* _Required action_: Return an exact copy of the entries, skipping any picture you find.

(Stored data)
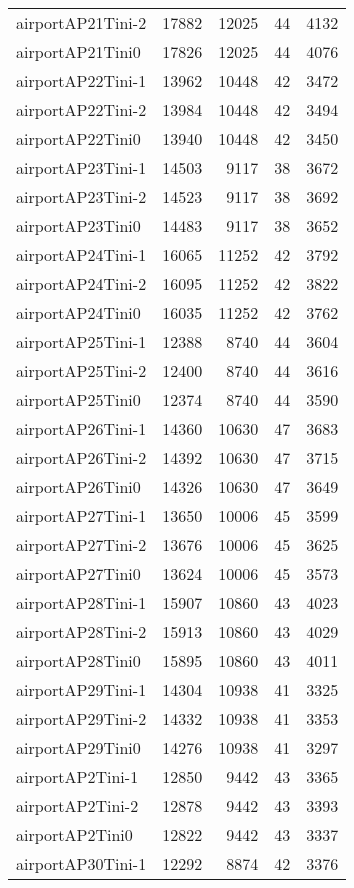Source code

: \begin{longtable}{lrrrr}
airportAP21Tini-2 & 17882 & 12025 & 44 & 4132 \\
airportAP21Tini0 & 17826 & 12025 & 44 & 4076 \\
airportAP22Tini-1 & 13962 & 10448 & 42 & 3472 \\
airportAP22Tini-2 & 13984 & 10448 & 42 & 3494 \\
airportAP22Tini0 & 13940 & 10448 & 42 & 3450 \\
airportAP23Tini-1 & 14503 & 9117 & 38 & 3672 \\
airportAP23Tini-2 & 14523 & 9117 & 38 & 3692 \\
airportAP23Tini0 & 14483 & 9117 & 38 & 3652 \\
airportAP24Tini-1 & 16065 & 11252 & 42 & 3792 \\
airportAP24Tini-2 & 16095 & 11252 & 42 & 3822 \\
airportAP24Tini0 & 16035 & 11252 & 42 & 3762 \\
airportAP25Tini-1 & 12388 & 8740 & 44 & 3604 \\
airportAP25Tini-2 & 12400 & 8740 & 44 & 3616 \\
airportAP25Tini0 & 12374 & 8740 & 44 & 3590 \\
airportAP26Tini-1 & 14360 & 10630 & 47 & 3683 \\
airportAP26Tini-2 & 14392 & 10630 & 47 & 3715 \\
airportAP26Tini0 & 14326 & 10630 & 47 & 3649 \\
airportAP27Tini-1 & 13650 & 10006 & 45 & 3599 \\
airportAP27Tini-2 & 13676 & 10006 & 45 & 3625 \\
airportAP27Tini0 & 13624 & 10006 & 45 & 3573 \\
airportAP28Tini-1 & 15907 & 10860 & 43 & 4023 \\
airportAP28Tini-2 & 15913 & 10860 & 43 & 4029 \\
airportAP28Tini0 & 15895 & 10860 & 43 & 4011 \\
airportAP29Tini-1 & 14304 & 10938 & 41 & 3325 \\
airportAP29Tini-2 & 14332 & 10938 & 41 & 3353 \\
airportAP29Tini0 & 14276 & 10938 & 41 & 3297 \\
airportAP2Tini-1 & 12850 & 9442 & 43 & 3365 \\
airportAP2Tini-2 & 12878 & 9442 & 43 & 3393 \\
airportAP2Tini0 & 12822 & 9442 & 43 & 3337 \\
airportAP30Tini-1 & 12292 & 8874 & 42 & 3376 \\

\end{longtable}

* _Answer below_:
Source code

: \begin{longtable}{lrrrr}
airportAP21Tini-2 & 17882 & 12025 & 44 & 4132 \\
airportAP21Tini0 & 17826 & 12025 & 44 & 4076 \\
airportAP22Tini-1 & 13962 & 10448 & 42 & 3472 \\
airportAP22Tini-2 & 13984 & 10448 & 42 & 3494 \\
airportAP22Tini0 & 13940 & 10448 & 42 & 3450 \\
airportAP23Tini-1 & 14503 & 9117 & 38 & 3672 \\
airportAP23Tini-2 & 14523 & 9117 & 38 & 3692 \\
airportAP23Tini0 & 14483 & 9117 & 38 & 3652 \\
airportAP24Tini-1 & 16065 & 11252 & 42 & 3792 \\
airportAP24Tini-2 & 16095 & 11252 & 42 & 3822 \\
airportAP24Tini0 & 16035 & 11252 & 42 & 3762 \\
airportAP25Tini-1 & 12388 & 8740 & 44 & 3604 \\
airportAP25Tini-2 & 12400 & 8740 & 44 & 3616 \\
airportAP25Tini0 & 12374 & 8740 & 44 & 3590 \\
airportAP26Tini-1 & 14360 & 10630 & 47 & 3683 \\
airportAP26Tini-2 & 14392 & 10630 & 47 & 3715 \\
airportAP26Tini0 & 14326 & 10630 & 47 & 3649 \\
airportAP27Tini-1 & 13650 & 10006 & 45 & 3599 \\
airportAP27Tini-2 & 13676 & 10006 & 45 & 3625 \\
airportAP27Tini0 & 13624 & 10006 & 45 & 3573 \\
airportAP28Tini-1 & 15907 & 10860 & 43 & 4023 \\
airportAP28Tini-2 & 15913 & 10860 & 43 & 4029 \\
airportAP28Tini0 & 15895 & 10860 & 43 & 4011 \\
airportAP29Tini-1 & 14304 & 10938 & 41 & 3325 \\
airportAP29Tini-2 & 14332 & 10938 & 41 & 3353 \\
airportAP29Tini0 & 14276 & 10938 & 41 & 3297 \\
airportAP2Tini-1 & 12850 & 9442 & 43 & 3365 \\
airportAP2Tini-2 & 12878 & 9442 & 43 & 3393 \\
airportAP2Tini0 & 12822 & 9442 & 43 & 3337 \\
airportAP30Tini-1 & 12292 & 8874 & 42 & 3376 \\

\end{longtable}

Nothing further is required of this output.